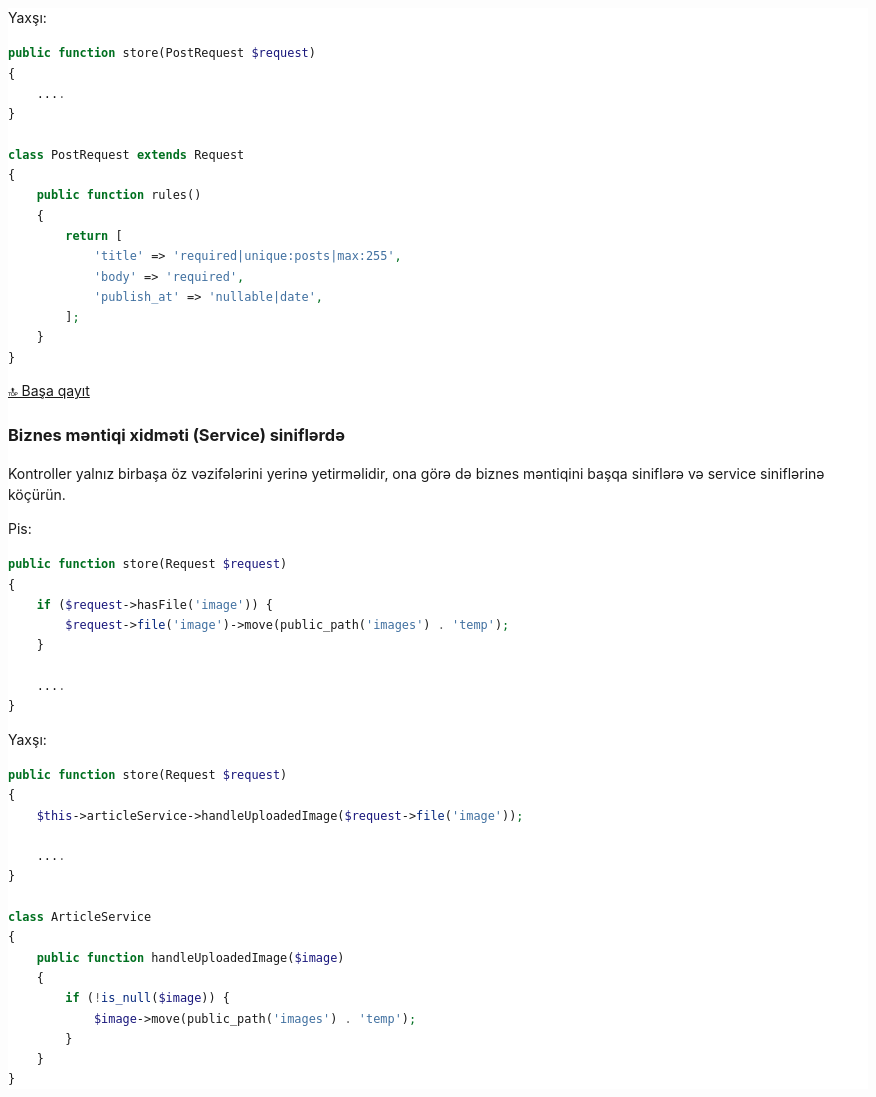 Yaxşı:

```php
public function store(PostRequest $request)
{    
    ....
}

class PostRequest extends Request
{
    public function rules()
    {
        return [
            'title' => 'required|unique:posts|max:255',
            'body' => 'required',
            'publish_at' => 'nullable|date',
        ];
    }
}
```

[🔝 Başa qayıt](#Mündəricat)

### **Biznes məntiqi xidməti (Service) siniflərdə**

Kontroller yalnız birbaşa öz vəzifələrini yerinə yetirməlidir, ona görə də biznes məntiqini başqa siniflərə və service siniflərinə köçürün.

Pis:

```php
public function store(Request $request)
{
    if ($request->hasFile('image')) {
        $request->file('image')->move(public_path('images') . 'temp');
    }
    
    ....
}
```

Yaxşı:

```php
public function store(Request $request)
{
    $this->articleService->handleUploadedImage($request->file('image'));

    ....
}

class ArticleService
{
    public function handleUploadedImage($image)
    {
        if (!is_null($image)) {
            $image->move(public_path('images') . 'temp');
        }
    }
}
```
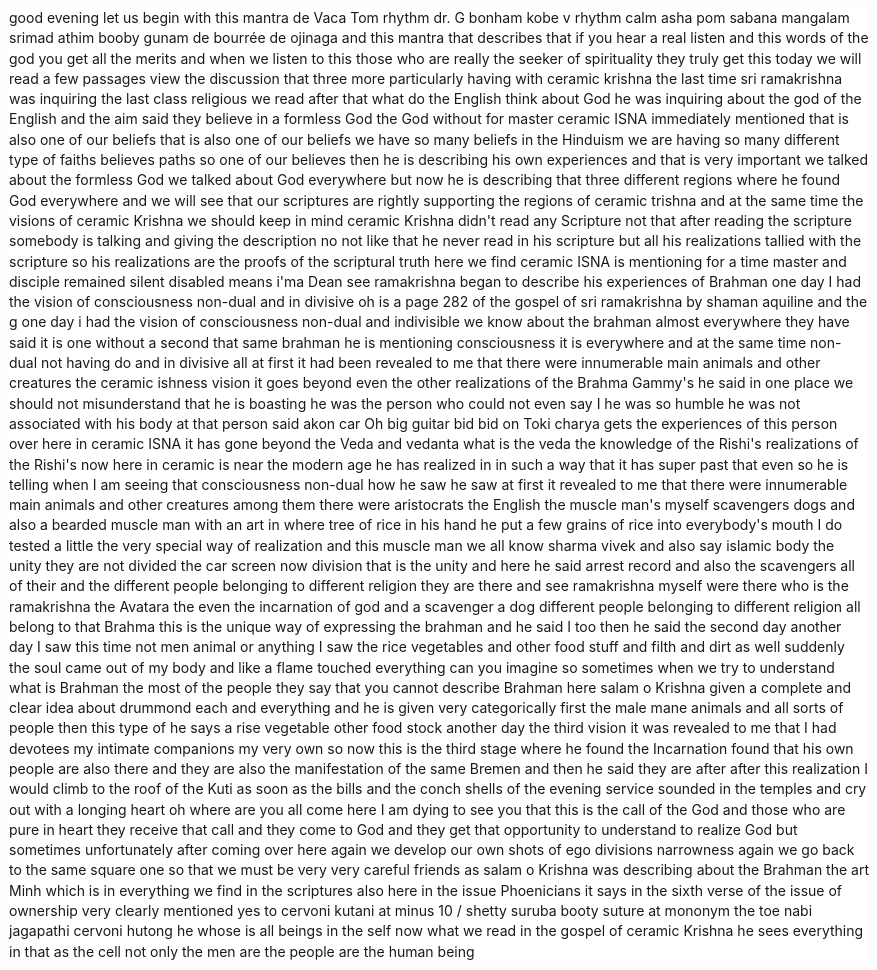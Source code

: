 good evening let us begin with this mantra de Vaca Tom rhythm dr. G bonham kobe v rhythm calm asha pom sabana mangalam srimad athim booby gunam de bourrée de ojinaga and this mantra that describes that if you hear a real listen and this words of the god you get all the merits and when we listen to this those who are really the seeker of spirituality they truly get this today we will read a few passages view the discussion that three more particularly having with ceramic krishna the last time sri ramakrishna was inquiring the last class religious we read after that what do the English think about God he was inquiring about the god of the English and the aim said they believe in a formless God the God without for master ceramic ISNA immediately mentioned that is also one of our beliefs that is also one of our beliefs we have so many beliefs in the Hinduism we are having so many different type of faiths believes paths so one of our believes then he is describing his own experiences and that is very important we talked about the formless God we talked about God everywhere but now he is describing that three different regions where he found God everywhere and we will see that our scriptures are rightly supporting the regions of ceramic trishna and at the same time the visions of ceramic Krishna we should keep in mind ceramic Krishna didn't read any Scripture not that after reading the scripture somebody is talking and giving the description no not like that he never read in his scripture but all his realizations tallied with the scripture so his realizations are the proofs of the scriptural truth here we find ceramic ISNA is mentioning for a time master and disciple remained silent disabled means i'ma Dean see ramakrishna began to describe his experiences of Brahman one day I had the vision of consciousness non-dual and in divisive oh is a page 282 of the gospel of sri ramakrishna by shaman aquiline and the g one day i had the vision of consciousness non-dual and indivisible we know about the brahman almost everywhere they have said it is one without a second that same brahman he is mentioning consciousness it is everywhere and at the same time non-dual not having do and in divisive all at first it had been revealed to me that there were innumerable main animals and other creatures the ceramic ishness vision it goes beyond even the other realizations of the Brahma Gammy's he said in one place we should not misunderstand that he is boasting he was the person who could not even say I he was so humble he was not associated with his body at that person said akon car Oh big guitar bid bid on Toki charya gets the experiences of this person over here in ceramic ISNA it has gone beyond the Veda and vedanta what is the veda the knowledge of the Rishi's realizations of the Rishi's now here in ceramic is near the modern age he has realized in in such a way that it has super past that even so he is telling when I am seeing that consciousness non-dual how he saw he saw at first it revealed to me that there were innumerable main animals and other creatures among them there were aristocrats the English the muscle man's myself scavengers dogs and also a bearded muscle man with an art in where tree of rice in his hand he put a few grains of rice into everybody's mouth I do tested a little the very special way of realization and this muscle man we all know sharma vivek and also say islamic body the unity they are not divided the car screen now division that is the unity and here he said arrest record and also the scavengers all of their and the different people belonging to different religion they are there and see ramakrishna myself were there who is the ramakrishna the Avatara the even the incarnation of god and a scavenger a dog different people belonging to different religion all belong to that Brahma this is the unique way of expressing the brahman and he said I too then he said the second day another day I saw this time not men animal or anything I saw the rice vegetables and other food stuff and filth and dirt as well suddenly the soul came out of my body and like a flame touched everything can you imagine so sometimes when we try to understand what is Brahman the most of the people they say that you cannot describe Brahman here salam o Krishna given a complete and clear idea about drummond each and everything and he is given very categorically first the male mane animals and all sorts of people then this type of he says a rise vegetable other food stock another day the third vision it was revealed to me that I had devotees my intimate companions my very own so now this is the third stage where he found the Incarnation found that his own people are also there and they are also the manifestation of the same Bremen and then he said they are after after this realization I would climb to the roof of the Kuti as soon as the bills and the conch shells of the evening service sounded in the temples and cry out with a longing heart oh where are you all come here I am dying to see you that this is the call of the God and those who are pure in heart they receive that call and they come to God and they get that opportunity to understand to realize God but sometimes unfortunately after coming over here again we develop our own shots of ego divisions narrowness again we go back to the same square one so that we must be very very careful friends as salam o Krishna was describing about the Brahman the art Minh which is in everything we find in the scriptures also here in the issue Phoenicians it says in the sixth verse of the issue of ownership very clearly mentioned yes to cervoni kutani at minus 10 / shetty suruba booty suture at mononym the toe nabi jagapathi cervoni hutong he whose is all beings in the self now what we read in the gospel of ceramic Krishna he sees everything in that as the cell not only the men are the people are the human being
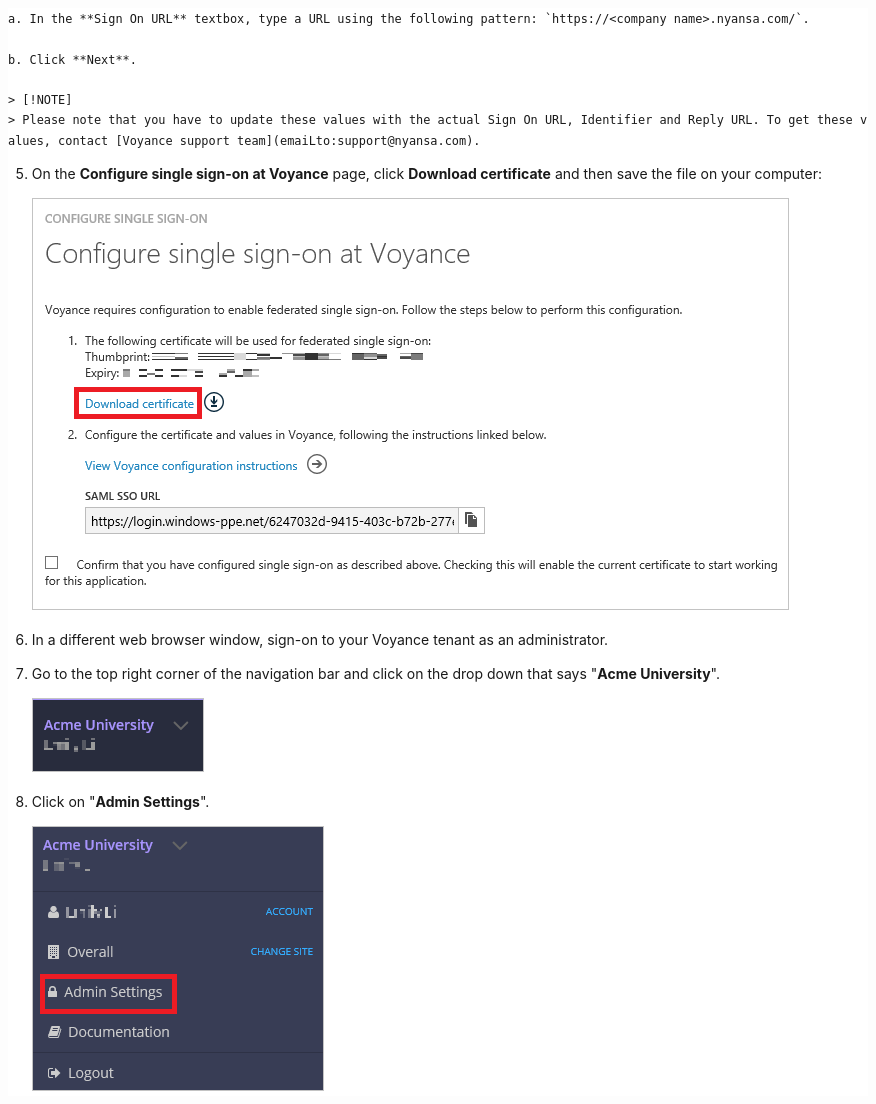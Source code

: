 	a. In the **Sign On URL** textbox, type a URL using the following pattern: `https://<company name>.nyansa.com/`.

	b. Click **Next**.

	> [!NOTE]
	> Please note that you have to update these values with the actual Sign On URL, Identifier and Reply URL. To get these values, contact [Voyance support team](emaiLto:support@nyansa.com).

5. On the **Configure single sign-on at Voyance** page, click **Download certificate** and then save the file on your computer:

	![Configure Single Sign-On](./media/active-directory-saas-voyance-tutorial/tutorial_voyance_05.png) 

6. In a different web browser window, sign-on to your Voyance tenant as an administrator.

7. Go to the top right corner of the navigation bar and click on the drop down that says "**Acme University**".
	
	![Configure Single Sign-On On App Side](./media/active-directory-saas-voyance-tutorial/tutorial_voyance_001.png) 

8. Click on "**Admin Settings**".

	![Configure Single Sign-On On App Side](./media/active-directory-saas-voyance-tutorial/tutorial_voyance_002.png)


[1]: ./media/active-directory-saas-voyance-tutorial/tutorial_general_01.png
[2]: ./media/active-directory-saas-voyance-tutorial/tutorial_general_02.png
[3]: ./media/active-directory-saas-voyance-tutorial/tutorial_general_03.png
[4]: ./media/active-directory-saas-voyance-tutorial/tutorial_general_04.png
[6]: ./media/active-directory-saas-voyance-tutorial/tutorial_general_05.png
[10]: ./media/active-directory-saas-voyance-tutorial/tutorial_general_06.png
[11]: ./media/active-directory-saas-voyance-tutorial/tutorial_general_07.png
[20]: ./media/active-directory-saas-voyance-tutorial/tutorial_general_100.png
[200]: ./media/active-directory-saas-voyance-tutorial/tutorial_general_200.png
[201]: ./media/active-directory-saas-voyance-tutorial/tutorial_general_201.png
[203]: ./media/active-directory-saas-voyance-tutorial/tutorial_general_203.png
[204]: ./media/active-directory-saas-voyance-tutorial/tutorial_general_204.png
[205]: ./media/active-directory-saas-voyance-tutorial/tutorial_general_205.png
⁂
*EXERCISE DESCRIPTION*. Each line of the records that contains the string "move" must be copied.

*EXERCISE ANSWER*.
        $request->file('image')->move(public_path('images') . 'temp');
            $image->move(public_path('images') . 'temp');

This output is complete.